Each Installment Payment for any Installment Payment Period shall be computed on the basis of a 360-day year of twelve 30-day months. If an Installment Payment is payable for any period shorter than a full Installment Payment Period, such Installment Payment shall be computed on the basis of the actual number of days elapsed per 30-day month. Furthermore, if any date on which an Installment Payment is payable is not a Business Day, then payment of the Installment Payment on such date shall be made on the next succeeding day that is a Business Day, and without any interest or other payment in respect of any such delay. Installment Payments shall be paid to the Person in whose name the Note is registered, with limited exceptions as provided in the Indenture, at the close of business on the Business Day immediately preceding the related Installment Payment Date (each, a “ Regular Record Date ”). If the Notes do not remain in book-entry only form, the Company shall have the right to elect that each Regular Record Date shall be each March 1, June 1, September 1 and December 1 immediately preceding the relevant Installment Payment Date by giving advance written notice to the Trustee and the Holders. Installment Payments shall be payable (x) in the case of any Certificated Note, at the office or agency of the Company maintained for that purpose in the Borough of Manhattan, The City of New York; provided , however , that payment of Installment Payments may be made at the option of the Company by check mailed to the registered Holder at such address as shall appear in the Security Register or (y) in the case of any Global Note, by wire transfer in immediately available funds to the account of the Depositary or its nominee or otherwise in accordance with applicable procedures of the Depositary.

This Note shall not be entitled to any benefit under the Indenture hereinafter referred to or be valid or obligatory for any purpose until the Certificate of Authentication shall have been manually signed by or on behalf of the Trustee.

Reference is hereby made to the further provisions of this Note set forth on the reverse hereof, which further provisions shall for all purposes have the same effect as if set forth at this place.

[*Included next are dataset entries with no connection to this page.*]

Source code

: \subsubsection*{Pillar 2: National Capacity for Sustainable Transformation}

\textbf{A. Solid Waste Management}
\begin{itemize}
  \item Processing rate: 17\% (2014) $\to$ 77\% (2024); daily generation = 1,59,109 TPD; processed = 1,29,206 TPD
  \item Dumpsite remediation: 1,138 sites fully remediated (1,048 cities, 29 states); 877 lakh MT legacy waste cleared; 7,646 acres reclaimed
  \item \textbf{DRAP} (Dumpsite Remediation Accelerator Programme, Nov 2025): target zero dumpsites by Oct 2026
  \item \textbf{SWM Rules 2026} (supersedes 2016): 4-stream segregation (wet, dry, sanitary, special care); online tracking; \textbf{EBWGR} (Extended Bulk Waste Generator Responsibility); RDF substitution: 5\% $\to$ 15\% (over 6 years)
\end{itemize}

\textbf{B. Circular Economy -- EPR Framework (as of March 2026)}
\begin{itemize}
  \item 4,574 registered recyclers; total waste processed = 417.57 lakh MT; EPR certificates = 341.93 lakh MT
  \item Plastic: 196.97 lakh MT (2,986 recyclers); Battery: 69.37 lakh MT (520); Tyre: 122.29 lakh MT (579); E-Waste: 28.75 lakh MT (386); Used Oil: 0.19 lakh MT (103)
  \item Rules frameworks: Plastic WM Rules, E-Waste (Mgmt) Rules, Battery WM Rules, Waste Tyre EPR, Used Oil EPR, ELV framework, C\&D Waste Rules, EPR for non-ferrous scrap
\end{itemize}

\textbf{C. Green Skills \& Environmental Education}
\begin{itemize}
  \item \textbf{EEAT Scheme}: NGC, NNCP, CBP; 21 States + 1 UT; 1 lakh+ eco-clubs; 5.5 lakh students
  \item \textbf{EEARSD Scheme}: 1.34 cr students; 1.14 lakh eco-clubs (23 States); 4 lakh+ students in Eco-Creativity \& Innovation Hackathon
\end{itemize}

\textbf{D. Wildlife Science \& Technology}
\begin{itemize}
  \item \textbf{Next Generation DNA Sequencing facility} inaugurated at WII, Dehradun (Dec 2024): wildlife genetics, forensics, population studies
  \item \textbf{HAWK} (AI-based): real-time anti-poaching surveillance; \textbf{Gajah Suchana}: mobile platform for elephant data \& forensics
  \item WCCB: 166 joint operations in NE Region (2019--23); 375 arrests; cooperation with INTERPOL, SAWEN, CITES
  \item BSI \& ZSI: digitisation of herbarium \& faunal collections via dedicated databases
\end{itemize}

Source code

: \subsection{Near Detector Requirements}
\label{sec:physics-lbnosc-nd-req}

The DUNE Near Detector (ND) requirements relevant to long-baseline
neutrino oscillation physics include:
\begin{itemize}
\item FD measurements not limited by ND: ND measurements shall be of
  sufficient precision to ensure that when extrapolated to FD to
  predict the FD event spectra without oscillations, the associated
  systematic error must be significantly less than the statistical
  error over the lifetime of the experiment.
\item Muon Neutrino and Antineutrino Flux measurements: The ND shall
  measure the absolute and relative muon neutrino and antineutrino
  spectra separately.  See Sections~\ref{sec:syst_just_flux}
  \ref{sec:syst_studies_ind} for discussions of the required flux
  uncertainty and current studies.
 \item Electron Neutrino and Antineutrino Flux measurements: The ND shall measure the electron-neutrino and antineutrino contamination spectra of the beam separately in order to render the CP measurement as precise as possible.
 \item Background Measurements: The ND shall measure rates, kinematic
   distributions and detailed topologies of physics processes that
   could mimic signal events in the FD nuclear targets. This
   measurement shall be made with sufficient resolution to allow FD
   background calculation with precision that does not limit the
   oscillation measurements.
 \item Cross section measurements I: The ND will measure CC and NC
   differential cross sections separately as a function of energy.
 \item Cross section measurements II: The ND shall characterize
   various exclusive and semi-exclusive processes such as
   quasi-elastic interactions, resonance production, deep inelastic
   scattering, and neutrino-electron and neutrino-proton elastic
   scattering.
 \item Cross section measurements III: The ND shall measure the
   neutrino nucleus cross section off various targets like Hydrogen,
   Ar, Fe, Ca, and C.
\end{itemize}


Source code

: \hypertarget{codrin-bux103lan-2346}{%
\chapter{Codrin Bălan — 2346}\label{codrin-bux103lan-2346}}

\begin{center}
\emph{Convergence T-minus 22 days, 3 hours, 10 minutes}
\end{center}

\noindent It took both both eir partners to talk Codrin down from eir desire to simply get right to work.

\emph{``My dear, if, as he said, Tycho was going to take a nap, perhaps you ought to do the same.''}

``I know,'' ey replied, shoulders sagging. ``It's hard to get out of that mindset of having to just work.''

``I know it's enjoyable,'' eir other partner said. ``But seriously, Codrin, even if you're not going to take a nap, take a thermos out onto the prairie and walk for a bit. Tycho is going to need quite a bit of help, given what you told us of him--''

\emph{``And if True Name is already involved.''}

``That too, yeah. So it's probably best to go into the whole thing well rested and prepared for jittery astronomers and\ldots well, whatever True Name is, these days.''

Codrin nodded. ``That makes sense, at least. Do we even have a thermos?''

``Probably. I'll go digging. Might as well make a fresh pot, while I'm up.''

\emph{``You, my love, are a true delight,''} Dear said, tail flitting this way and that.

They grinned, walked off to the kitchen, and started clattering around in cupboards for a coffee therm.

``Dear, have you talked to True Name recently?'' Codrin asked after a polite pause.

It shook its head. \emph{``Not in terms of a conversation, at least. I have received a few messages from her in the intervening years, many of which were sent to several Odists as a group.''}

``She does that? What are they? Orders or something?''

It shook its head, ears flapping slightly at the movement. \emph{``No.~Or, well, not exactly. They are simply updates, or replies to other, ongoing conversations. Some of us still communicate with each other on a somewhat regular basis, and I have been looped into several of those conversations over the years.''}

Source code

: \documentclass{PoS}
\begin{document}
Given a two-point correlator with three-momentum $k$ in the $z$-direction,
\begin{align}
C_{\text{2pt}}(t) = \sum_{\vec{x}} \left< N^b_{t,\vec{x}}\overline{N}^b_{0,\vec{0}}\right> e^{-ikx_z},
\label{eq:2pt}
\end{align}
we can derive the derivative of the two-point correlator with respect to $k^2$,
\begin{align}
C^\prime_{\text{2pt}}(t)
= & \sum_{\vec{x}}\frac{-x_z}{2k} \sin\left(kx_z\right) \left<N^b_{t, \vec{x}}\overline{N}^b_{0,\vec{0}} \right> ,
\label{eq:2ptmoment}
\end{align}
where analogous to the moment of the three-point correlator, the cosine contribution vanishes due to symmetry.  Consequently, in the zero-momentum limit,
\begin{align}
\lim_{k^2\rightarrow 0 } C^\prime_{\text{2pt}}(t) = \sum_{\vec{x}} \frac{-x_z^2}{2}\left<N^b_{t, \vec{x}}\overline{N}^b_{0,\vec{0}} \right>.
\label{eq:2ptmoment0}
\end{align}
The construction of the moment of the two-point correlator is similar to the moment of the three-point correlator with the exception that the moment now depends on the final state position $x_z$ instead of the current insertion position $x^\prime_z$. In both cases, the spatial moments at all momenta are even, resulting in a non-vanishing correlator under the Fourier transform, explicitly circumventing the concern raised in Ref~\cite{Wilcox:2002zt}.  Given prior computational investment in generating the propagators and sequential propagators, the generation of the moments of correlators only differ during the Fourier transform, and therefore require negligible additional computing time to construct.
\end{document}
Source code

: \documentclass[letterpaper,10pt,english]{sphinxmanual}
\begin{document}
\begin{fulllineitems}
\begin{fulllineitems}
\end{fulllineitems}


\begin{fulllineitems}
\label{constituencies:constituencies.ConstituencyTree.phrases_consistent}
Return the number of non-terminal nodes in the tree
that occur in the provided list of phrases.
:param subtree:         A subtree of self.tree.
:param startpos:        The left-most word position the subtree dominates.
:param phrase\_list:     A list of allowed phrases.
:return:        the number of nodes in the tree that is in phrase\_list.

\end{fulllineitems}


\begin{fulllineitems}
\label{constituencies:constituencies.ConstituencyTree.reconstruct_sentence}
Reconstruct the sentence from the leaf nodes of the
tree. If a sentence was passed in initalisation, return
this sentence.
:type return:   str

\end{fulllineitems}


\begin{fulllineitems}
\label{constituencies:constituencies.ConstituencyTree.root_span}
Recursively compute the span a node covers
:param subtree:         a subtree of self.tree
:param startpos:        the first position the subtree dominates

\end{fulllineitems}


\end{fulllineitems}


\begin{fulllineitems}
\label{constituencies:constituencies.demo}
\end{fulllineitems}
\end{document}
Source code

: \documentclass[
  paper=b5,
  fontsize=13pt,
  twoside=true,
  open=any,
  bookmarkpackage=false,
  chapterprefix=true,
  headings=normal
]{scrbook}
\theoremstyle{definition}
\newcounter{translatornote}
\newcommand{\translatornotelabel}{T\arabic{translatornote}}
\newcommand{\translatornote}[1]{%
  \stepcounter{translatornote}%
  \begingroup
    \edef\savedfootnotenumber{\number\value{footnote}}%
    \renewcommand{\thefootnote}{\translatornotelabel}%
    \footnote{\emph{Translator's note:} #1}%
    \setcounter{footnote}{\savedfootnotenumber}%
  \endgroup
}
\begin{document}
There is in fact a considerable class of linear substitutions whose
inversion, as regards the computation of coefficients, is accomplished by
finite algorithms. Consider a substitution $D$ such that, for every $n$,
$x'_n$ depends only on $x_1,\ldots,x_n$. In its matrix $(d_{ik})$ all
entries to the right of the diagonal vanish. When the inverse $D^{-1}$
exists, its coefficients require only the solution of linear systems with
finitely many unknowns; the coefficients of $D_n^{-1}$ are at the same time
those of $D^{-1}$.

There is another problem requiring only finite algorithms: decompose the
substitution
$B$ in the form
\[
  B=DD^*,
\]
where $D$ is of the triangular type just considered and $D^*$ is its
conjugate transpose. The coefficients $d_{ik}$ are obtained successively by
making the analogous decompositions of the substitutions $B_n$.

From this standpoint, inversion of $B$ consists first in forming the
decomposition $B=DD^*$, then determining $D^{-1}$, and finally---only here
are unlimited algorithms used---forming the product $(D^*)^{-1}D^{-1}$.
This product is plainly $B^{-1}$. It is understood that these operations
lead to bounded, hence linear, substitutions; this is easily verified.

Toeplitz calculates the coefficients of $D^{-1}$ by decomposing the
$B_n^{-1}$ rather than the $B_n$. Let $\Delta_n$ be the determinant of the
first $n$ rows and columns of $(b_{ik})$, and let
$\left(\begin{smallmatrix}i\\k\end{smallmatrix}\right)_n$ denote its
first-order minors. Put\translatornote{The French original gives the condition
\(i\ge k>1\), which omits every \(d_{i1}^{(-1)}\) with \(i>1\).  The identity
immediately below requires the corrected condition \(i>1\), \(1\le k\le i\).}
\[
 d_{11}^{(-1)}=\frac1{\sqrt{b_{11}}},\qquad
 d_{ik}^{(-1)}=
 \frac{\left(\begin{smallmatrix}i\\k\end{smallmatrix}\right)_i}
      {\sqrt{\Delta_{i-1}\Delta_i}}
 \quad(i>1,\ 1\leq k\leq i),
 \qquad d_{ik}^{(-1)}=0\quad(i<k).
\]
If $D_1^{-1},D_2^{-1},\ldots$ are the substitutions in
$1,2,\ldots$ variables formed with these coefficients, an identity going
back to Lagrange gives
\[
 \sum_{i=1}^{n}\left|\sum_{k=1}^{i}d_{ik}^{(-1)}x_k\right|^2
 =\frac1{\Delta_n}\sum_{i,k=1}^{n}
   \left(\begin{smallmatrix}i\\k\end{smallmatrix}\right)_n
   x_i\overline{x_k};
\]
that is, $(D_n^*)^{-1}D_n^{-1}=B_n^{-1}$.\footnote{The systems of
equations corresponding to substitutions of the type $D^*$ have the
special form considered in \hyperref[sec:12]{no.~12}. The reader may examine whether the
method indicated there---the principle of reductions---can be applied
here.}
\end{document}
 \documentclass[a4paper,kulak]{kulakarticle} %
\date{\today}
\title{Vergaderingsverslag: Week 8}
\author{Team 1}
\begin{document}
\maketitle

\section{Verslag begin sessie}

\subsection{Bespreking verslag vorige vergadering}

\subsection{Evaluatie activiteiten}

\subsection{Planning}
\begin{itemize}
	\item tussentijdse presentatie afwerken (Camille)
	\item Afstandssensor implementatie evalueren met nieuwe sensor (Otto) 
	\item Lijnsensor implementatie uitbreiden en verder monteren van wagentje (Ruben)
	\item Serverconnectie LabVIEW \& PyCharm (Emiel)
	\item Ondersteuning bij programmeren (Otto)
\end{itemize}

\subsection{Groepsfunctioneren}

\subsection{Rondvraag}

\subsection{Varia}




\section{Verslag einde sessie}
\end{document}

[SIGNATURES ON THE FOLLOWING PAGE]

 

 

 

*  

Include only if a Global Note.

**  

Include only if not a Global Note.

 

A - 2


IN WITNESS WHEREOF, the Company has caused this instrument to be duly executed.

Dated:                     

[CORPORATE SEAL]

 

INTERNATIONAL FLAVORS & FRAGRANCES INC.
By:  

 

Name:  
Title:  
By:  

 

Name:  
Title:  

CERTIFICATE OF AUTHENTICATION

U.S. Bank National Association, as Trustee, certifies

that this is one of the Securities of the series

designated herein referred to in the within

mentioned Indenture.

Dated:

U.S. BANK NATIONAL ASSOCIATION, as

Trustee

 

By: ____________________

     Authorized Signatory

 

A - 3


[REVERSE OF NOTE]

INTERNATIONAL FLAVORS & FRAGRANCES INC.

3.79% Senior Amortizing Notes due 2021

This Note is one of a duly authorized series of Securities of the Company designated as its 3.79% Senior Amortizing Notes due 2021 (herein sometimes referred to as the “ Notes ”), issued under the Indenture, dated as of March 2, 2016, between the Company and U.S. Bank National Association, as trustee (the “ Trustee ,” which term includes any successor trustee under the Indenture) (including any provisions of the Trust Indenture Act that are deemed incorporated therein) (the “ Base Indenture ”), as supplemented by the Third Supplemental Indenture, dated as of September 17, 2018 (the “ Supplemental Indenture ”), between the Company and the Trustee (the Base Indenture, as supplemented by the Supplemental Indenture, the “ Indenture ”), to which Indenture reference is hereby made for a description of the rights, limitations of rights, obligations, duties and immunities thereunder of the Trustee, the Company and the Holders. The terms of other series of Securities issued under the Base Indenture may vary with respect to interest rates, issue dates, maturity, redemption, repayment, currency of payment and otherwise as provided in the Base Indenture. The Base Indenture further provides that securities of a single series may be issued at various times, with different maturity dates and may bear interest at different rates. This series of Securities is limited in aggregate initial principal amount as specified in the Supplemental Indenture.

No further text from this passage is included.